As the pandemic enters its endgame, at least in the Global North, there are many demands to continue home-working, by those who can. This can be coupled with many signals of virtue, such as reducing commutes, limiting opportunities for infections to circulate or promoting work-life balance. Nice for those who can do it – but utterly dependent on the modern-day manufacturers and pedlars. Somebody has to make stuff and deliver it. The risks do not disappear: they are simply redistributed.
The home-worker also opts out of their role in the reproduction and adaptation of societies. How is the tacit knowledge of an organization passed on when the only contacts are virtual? Conversations with partners in local professional services suggest that they have recognized the problem. Their new recruits turn to them for solutions to problems in legal or accountancy practice rather than to each other. There is little peer-to-peer learning over Zoom.
More generally, how do you develop a sense of community that controls practice ethics? What cultivates the sense of obligation to colleagues and the organization that may be important in managing client pressures for unethical acts? Where do recruits develop the sense of “this is who we are and how we behave?” How does innovation occur when serendipitous interactions are blocked?
Much professional and service work can be carried out from home. It depends, however, on networks of cultural and relationship capital that it draws down but does not renew or refurbish. It has been interesting to note the growing recognition in Twitter posts that virtual conferences are really no better than material ones for many potential participants with limited economic resources or caring responsibilities. As those of us who study these events have long realized, presenting papers is a very small part of the purpose of a conference, even if it might be what releases some contribution to expenses from an employer or funder.
One of the discoveries of the pandemic has been the hollowness of the claims made by evangelists for the virtual world. In the end, it is parasitic on the material one, impoverishing both those who participate in the moment of crisis but having greater impact on their successors. Intergenerational equity has been a concern throughout the management of the pandemic but its ramifications may be wider than simplistic narratives about disruption of social life and leisure activities imply. Something very fundamental is being eroded and will not easily be rebuilt.

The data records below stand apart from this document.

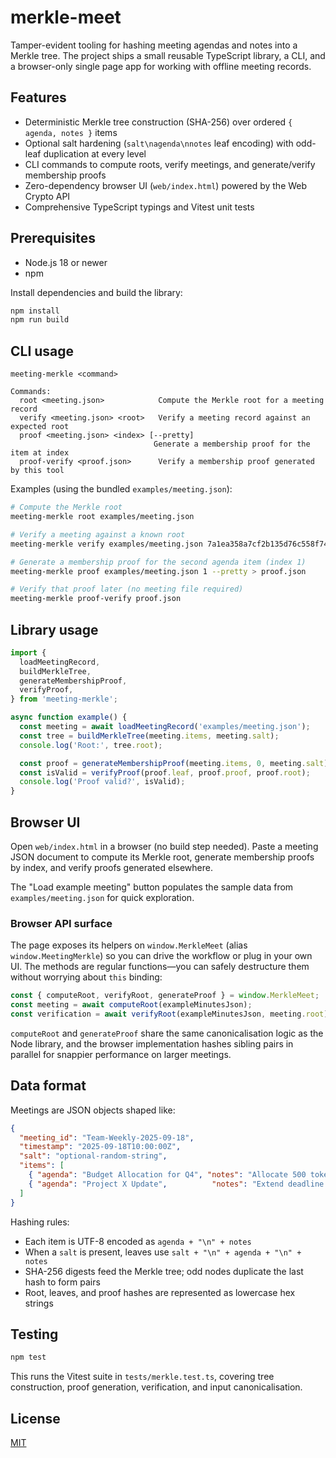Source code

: # merkle-meet

Tamper-evident tooling for hashing meeting agendas and notes into a Merkle tree. The project ships a small reusable TypeScript library, a CLI, and a browser-only single page app for working with offline meeting records.

## Features
- Deterministic Merkle tree construction (SHA-256) over ordered `{ agenda, notes }` items
- Optional salt hardening (`salt\nagenda\nnotes` leaf encoding) with odd-leaf duplication at every level
- CLI commands to compute roots, verify meetings, and generate/verify membership proofs
- Zero-dependency browser UI (`web/index.html`) powered by the Web Crypto API
- Comprehensive TypeScript typings and Vitest unit tests

## Prerequisites
- Node.js 18 or newer
- npm

Install dependencies and build the library:

```bash
npm install
npm run build
```

## CLI usage

```
meeting-merkle <command>

Commands:
  root <meeting.json>            Compute the Merkle root for a meeting record
  verify <meeting.json> <root>   Verify a meeting record against an expected root
  proof <meeting.json> <index> [--pretty]
                                Generate a membership proof for the item at index
  proof-verify <proof.json>      Verify a membership proof generated by this tool
```

Examples (using the bundled `examples/meeting.json`):

```bash
# Compute the Merkle root
meeting-merkle root examples/meeting.json

# Verify a meeting against a known root
meeting-merkle verify examples/meeting.json 7a1ea358a7cf2b135d76c558f74ea39b1bfa37377d6a916d7a94fdfb8dfd0738

# Generate a membership proof for the second agenda item (index 1)
meeting-merkle proof examples/meeting.json 1 --pretty > proof.json

# Verify that proof later (no meeting file required)
meeting-merkle proof-verify proof.json
```

## Library usage

```ts
import {
  loadMeetingRecord,
  buildMerkleTree,
  generateMembershipProof,
  verifyProof,
} from 'meeting-merkle';

async function example() {
  const meeting = await loadMeetingRecord('examples/meeting.json');
  const tree = buildMerkleTree(meeting.items, meeting.salt);
  console.log('Root:', tree.root);

  const proof = generateMembershipProof(meeting.items, 0, meeting.salt);
  const isValid = verifyProof(proof.leaf, proof.proof, proof.root);
  console.log('Proof valid?', isValid);
}
```

## Browser UI

Open `web/index.html` in a browser (no build step needed). Paste a meeting JSON document to compute its Merkle root, generate membership proofs by index, and verify proofs generated elsewhere.

The "Load example meeting" button populates the sample data from `examples/meeting.json` for quick exploration.

### Browser API surface

The page exposes its helpers on `window.MerkleMeet` (alias `window.MeetingMerkle`) so you can drive the workflow or plug in your own UI. The methods are regular functions—you can safely destructure them without worrying about `this` binding:

```js
const { computeRoot, verifyRoot, generateProof } = window.MerkleMeet;
const meeting = await computeRoot(exampleMinutesJson);
const verification = await verifyRoot(exampleMinutesJson, meeting.root);
```

`computeRoot` and `generateProof` share the same canonicalisation logic as the Node library, and the browser implementation hashes sibling pairs in parallel for snappier performance on larger meetings.

## Data format

Meetings are JSON objects shaped like:

```json
{
  "meeting_id": "Team-Weekly-2025-09-18",
  "timestamp": "2025-09-18T10:00:00Z",
  "salt": "optional-random-string",
  "items": [
    { "agenda": "Budget Allocation for Q4", "notes": "Allocate 500 tokens to community fund." },
    { "agenda": "Project X Update",          "notes": "Extend deadline to Nov 30." }
  ]
}
```

Hashing rules:
- Each item is UTF-8 encoded as `agenda + "\n" + notes`
- When a `salt` is present, leaves use `salt + "\n" + agenda + "\n" + notes`
- SHA-256 digests feed the Merkle tree; odd nodes duplicate the last hash to form pairs
- Root, leaves, and proof hashes are represented as lowercase hex strings

## Testing

```bash
npm test
```

This runs the Vitest suite in `tests/merkle.test.ts`, covering tree construction, proof generation, verification, and input canonicalisation.

## License

[MIT](LICENSE)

The task of rebuilding will not, though, be made any easier if home-working becomes identified with moral superiority or class privilege. At least the villagers of North Yorkshire appreciated their pedlars, feeding and sheltering them even if they could not, ultimately, save them from the blizzard. They intuitively understood the division of labor and their obligations to participate in a wider economy and society of exchange and renewal. Can we say the same in our time?